第11話 つるつるともじゃもじゃ

 

 ハイドランジアはふかふかのベッドで寝返りを打つ。温かくて甘いいい香りがする。夢が途切れて寝ぼけたまま抱き枕をギュッと抱きしめた。柔らかくて、温かくて、すべすべして、モチモチして、ふわふわして、甘い香りがして、ずっとこのまま抱きしめていたくなる。手の平が至福の柔らかさに包まれる。


「ひゃうっ!」


 抱き枕が可愛い悲鳴を上げた。ハイドランジアは、寝ぼけて働かない頭のまま、薄っすらと目を開けた。昇ったばかりの朝日が眩しい。

 可愛らしい抱き枕と目が合った。


「おはようございます、ご主人様。…朝から積極的ですね」

「ふぇ?」


 抱き枕だと思っていたのはハンナだった。彼の腕の中で頬を赤く染めながら嬉しそうに上目遣いで見つめてくる。悪戯っぽく微笑んだ。


「ご主人様のえっち」

「ふぇっ!?」


 混乱するハイドランジア。思わず手を握りしめる。もみゅもみゅと柔らかくて弾力があるものを揉みしだいてしまう。幸せを感じる揉み心地だ。


「ひゃぅっ!」


 ハンナが身体をビクッとさせた。ハンナがキュッと目を瞑る。そして、ゆっくりと瞼を開け、恨めしげにハイドランジアを睨む。しかし、彼女の顔は恥ずかしそうで、嬉しそうで、気持ちよさそうだった。


「ご主人様はお尻が好きなのですか?」


 ようやくハイドランジアは手のひらに感じる柔らかさの正体に気づいた。ハンナのお尻だ。

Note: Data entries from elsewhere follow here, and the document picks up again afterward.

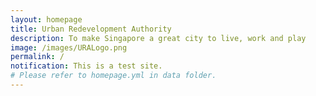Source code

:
```yaml
---
layout: homepage
title: Urban Redevelopment Authority
description: To make Singapore a great city to live, work and play
image: /images/URALogo.png
permalink: /
notification: This is a test site.
# Please refer to homepage.yml in data folder.
---
```

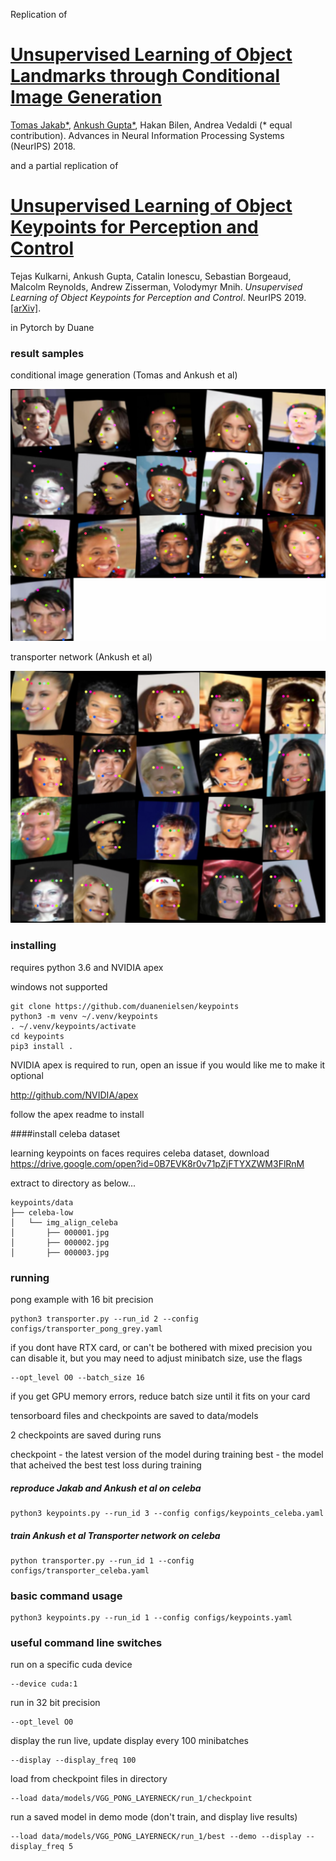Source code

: Replication of

# [Unsupervised Learning of Object Landmarks through Conditional Image Generation](http://www.robots.ox.ac.uk/~vgg/research/unsupervised_landmarks/)

[Tomas Jakab*](http://www.robots.ox.ac.uk/~tomj), [Ankush Gupta*](http://www.robots.ox.ac.uk/~ankush), Hakan Bilen, Andrea Vedaldi (* equal contribution).
Advances in Neural Information Processing Systems (NeurIPS) 2018.

and a partial replication of 

# [Unsupervised Learning of Object Keypoints for Perception and Control](https://arxiv.org/abs/1906.11883)

Tejas Kulkarni, Ankush Gupta, Catalin Ionescu, Sebastian Borgeaud, Malcolm Reynolds, Andrew Zisserman, Volodymyr Mnih.  *Unsupervised Learning of Object Keypoints for Perception and Control*.  NeurIPS 2019.  [\[arXiv\]](https://arxiv.org/abs/1906.11883).

in Pytorch by Duane

### result samples

conditional image generation (Tomas and Ankush et al)

![alt text](resources/keypoints_run.png)

transporter network (Ankush et al)

![alt_text](resources/transporter_run.png)

### installing

requires python 3.6 and NVIDIA apex

windows not supported

```
git clone https://github.com/duanenielsen/keypoints
python3 -m venv ~/.venv/keypoints
. ~/.venv/keypoints/activate
cd keypoints
pip3 install .
```

NVIDIA apex is required to run, open an issue if you would like me to make it optional

http://github.com/NVIDIA/apex

follow the apex readme to install

####install celeba dataset

learning keypoints on faces requires celeba dataset, download https://drive.google.com/open?id=0B7EVK8r0v71pZjFTYXZWM3FlRnM

extract to directory as below...

```
keypoints/data
├── celeba-low
│   └── img_align_celeba
│       ├── 000001.jpg
│       ├── 000002.jpg
│       ├── 000003.jpg
```

### running

pong example with 16 bit precision

```
python3 transporter.py --run_id 2 --config configs/transporter_pong_grey.yaml
```

if you dont have RTX card, or can't be bothered with mixed precision you can disable it, but you may need to adjust minibatch size, use the flags

```
--opt_level O0 --batch_size 16
```

if you get GPU memory errors, reduce batch size until it fits on your card

tensorboard files and checkpoints are saved to data/models

2 checkpoints are saved during runs

checkpoint - the latest version of the model during training
best - the model that acheived the best test loss during training

##### reproduce Jakab and Ankush et al on celeba

```
python3 keypoints.py --run_id 3 --config configs/keypoints_celeba.yaml 
```

##### train Ankush et al Transporter network on celeba

```commandline
python transporter.py --run_id 1 --config configs/transporter_celeba.yaml
```

### basic command usage

```
python3 keypoints.py --run_id 1 --config configs/keypoints.yaml
```

### useful command line switches

run on a specific cuda device

```
--device cuda:1
```

run in 32 bit precision

```
--opt_level O0
```

display the run live, update display every 100 minibatches

```
--display --display_freq 100
```

load from checkpoint files in directory

```
--load data/models/VGG_PONG_LAYERNECK/run_1/checkpoint
```

run a saved model in demo mode (don't train, and display live results)

```
--load data/models/VGG_PONG_LAYERNECK/run_1/best --demo --display --display_freq 5
```
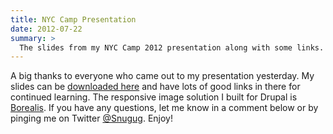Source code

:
 ```yaml
---
title: NYC Camp Presentation
date: 2012-07-22
summary: >
  The slides from my NYC Camp 2012 presentation along with some links.
---
```


A big thanks to everyone who came out to my presentation yesterday. My slides can be [downloaded here](https://snugug.com/documents/nyc-camp-presentation/session.pdf) and have lots of good links in there for continued learning. The responsive image solution I built for Drupal is [Borealis](http://drupal.org/project/borealis). If you have any questions, let me know in a comment below or by pinging me on Twitter [@Snugug](http://twitter.com/snugug). Enjoy!
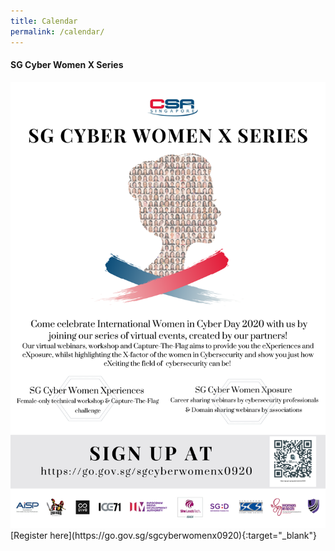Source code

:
 ```yaml
---
title: Calendar
permalink: /calendar/
---
```

<h4><strong>SG Cyber Women X Series</strong></h4>
<img src="/images/calendar/Draft 13 IWCD 2020.png">
[Register here](https://go.gov.sg/sgcyberwomenx0920){:target="_blank"}

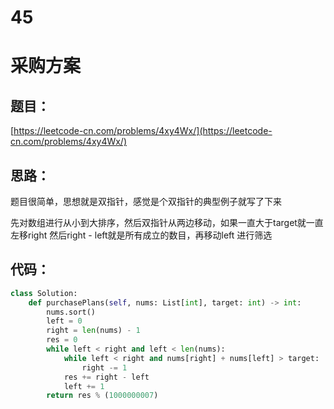 # 45


# 采购方案

## 题目：

[https://leetcode-cn.com/problems/4xy4Wx/](https://leetcode-cn.com/problems/4xy4Wx/)

## 思路：

题目很简单，思想就是双指针，感觉是个双指针的典型例子就写了下来

先对数组进行从小到大排序，然后双指针从两边移动，如果一直大于target就一直左移right 然后right - left就是所有成立的数目，再移动left 进行筛选

## 代码：

```python
class Solution:
    def purchasePlans(self, nums: List[int], target: int) -> int:
        nums.sort()
        left = 0
        right = len(nums) - 1
        res = 0
        while left < right and left < len(nums):
            while left < right and nums[right] + nums[left] > target:
                right -= 1
            res += right - left
            left += 1
        return res % (1000000007)
```




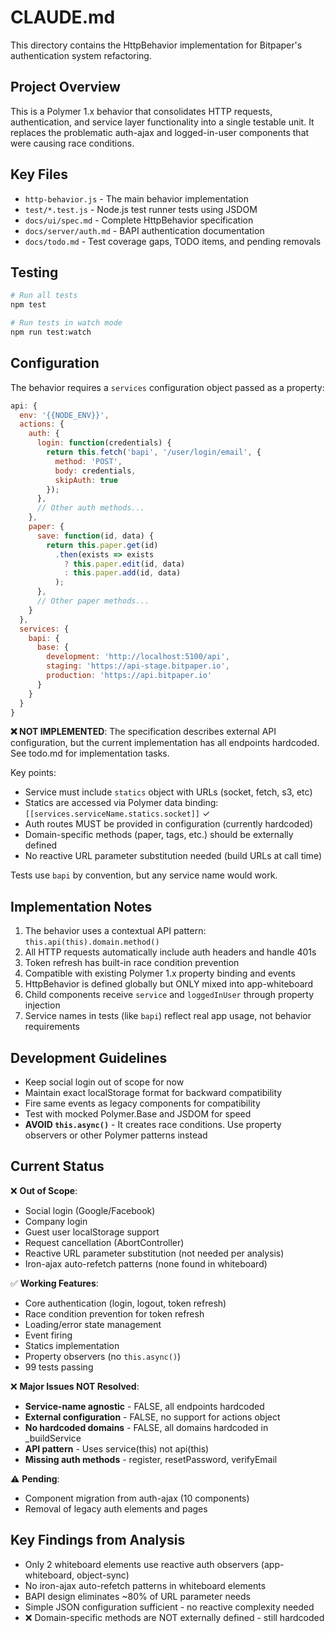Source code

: # CLAUDE.md

This directory contains the HttpBehavior implementation for Bitpaper's authentication system refactoring.

## Project Overview

This is a Polymer 1.x behavior that consolidates HTTP requests, authentication, and service layer functionality into a single testable unit. It replaces the problematic auth-ajax and logged-in-user components that were causing race conditions.

## Key Files

- `http-behavior.js` - The main behavior implementation
- `test/*.test.js` - Node.js test runner tests using JSDOM
- `docs/ui/spec.md` - Complete HttpBehavior specification
- `docs/server/auth.md` - BAPI authentication documentation
- `docs/todo.md` - Test coverage gaps, TODO items, and pending removals

## Testing

```bash
# Run all tests
npm test

# Run tests in watch mode
npm run test:watch
```

## Configuration

The behavior requires a `services` configuration object passed as a property:

```javascript
api: {
  env: '{{NODE_ENV}}',
  actions: {
    auth: {
      login: function(credentials) {
        return this.fetch('bapi', '/user/login/email', {
          method: 'POST',
          body: credentials,
          skipAuth: true
        });
      },
      // Other auth methods...
    },
    paper: {
      save: function(id, data) {
        return this.paper.get(id)
          .then(exists => exists 
            ? this.paper.edit(id, data)
            : this.paper.add(id, data)
          );
      },
      // Other paper methods...
    }
  },
  services: {
    bapi: {
      base: {
        development: 'http://localhost:5100/api',
        staging: 'https://api-stage.bitpaper.io',
        production: 'https://api.bitpaper.io'
      }
    }
  }
}
```

**❌ NOT IMPLEMENTED**: The specification describes external API configuration, but the current implementation has all endpoints hardcoded. See todo.md for implementation tasks.

Key points:
- Service must include `statics` object with URLs (socket, fetch, s3, etc)
- Statics are accessed via Polymer data binding: `[[services.serviceName.statics.socket]]` ✓
- Auth routes MUST be provided in configuration (currently hardcoded)
- Domain-specific methods (paper, tags, etc.) should be externally defined
- No reactive URL parameter substitution needed (build URLs at call time)

Tests use `bapi` by convention, but any service name would work.

## Implementation Notes

1. The behavior uses a contextual API pattern: `this.api(this).domain.method()`
2. All HTTP requests automatically include auth headers and handle 401s
3. Token refresh has built-in race condition prevention
4. Compatible with existing Polymer 1.x property binding and events
5. HttpBehavior is defined globally but ONLY mixed into app-whiteboard
6. Child components receive `service` and `loggedInUser` through property injection
7. Service names in tests (like `bapi`) reflect real app usage, not behavior requirements

## Development Guidelines

- Keep social login out of scope for now
- Maintain exact localStorage format for backward compatibility
- Fire same events as legacy components for compatibility
- Test with mocked Polymer.Base and JSDOM for speed
- **AVOID `this.async()`** - It creates race conditions. Use property observers or other Polymer patterns instead

## Current Status

❌ **Out of Scope**:
- Social login (Google/Facebook)
- Company login
- Guest user localStorage support
- Request cancellation (AbortController)
- Reactive URL parameter substitution (not needed per analysis)
- Iron-ajax auto-refetch patterns (none found in whiteboard)

✅ **Working Features**:
- Core authentication (login, logout, token refresh)
- Race condition prevention for token refresh
- Loading/error state management
- Event firing
- Statics implementation
- Property observers (no `this.async()`)
- 99 tests passing

❌ **Major Issues NOT Resolved**:
- **Service-name agnostic** - FALSE, all endpoints hardcoded
- **External configuration** - FALSE, no support for actions object
- **No hardcoded domains** - FALSE, all domains hardcoded in _buildService
- **API pattern** - Uses service(this) not api(this)
- **Missing auth methods** - register, resetPassword, verifyEmail

⚠️ **Pending**:
- Component migration from auth-ajax (10 components)
- Removal of legacy auth elements and pages

## Key Findings from Analysis

- Only 2 whiteboard elements use reactive auth observers (app-whiteboard, object-sync)
- No iron-ajax auto-refetch patterns in whiteboard elements
- BAPI design eliminates ~80% of URL parameter needs
- Simple JSON configuration sufficient - no reactive complexity needed
- ❌ Domain-specific methods are NOT externally defined - still hardcoded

 パッと慌てて手を離した。それと同時にシーツが捲れ上がる、ハンナは薄いピンク色の薄着のネグリジェを着ていた。

 ハイドランジアは混乱と眠気で頭が働かない。


「なぁっ! な、なななななななななんでハンナさんが一緒に寝てるの!?」

「昨日の夜、ご主人様にベッドの中に連れ込まれまして……」


 ハンナは恥ずかしげに説明する。瞳を潤ませて上目遣いをしてくるのは破壊力抜群だ。ハイドランジアは全くそんな記憶はない。本当に自分が連れ込んだのだろうか。混乱して変な声が出る。


「ふぁっ?」

「はぁ…昨日のご主人様は激しくて素敵でしたぁ…」


 昨日のことを思い出すように遠くを見て、陶酔した表情を浮かべるハンナ。そんな記憶は全くない。ハイドランジアはますます混乱する。


「へっ?」


 盛大に混乱して狼狽えるハイドランジアを見て、ハンナはクスっと悪戯っぽい笑顔を浮かべた。


「冗談です」

「はいっ?」


 冗談、という言葉が理解できない。ポカーンとハンナを見つめる。彼女はクスクスと笑う。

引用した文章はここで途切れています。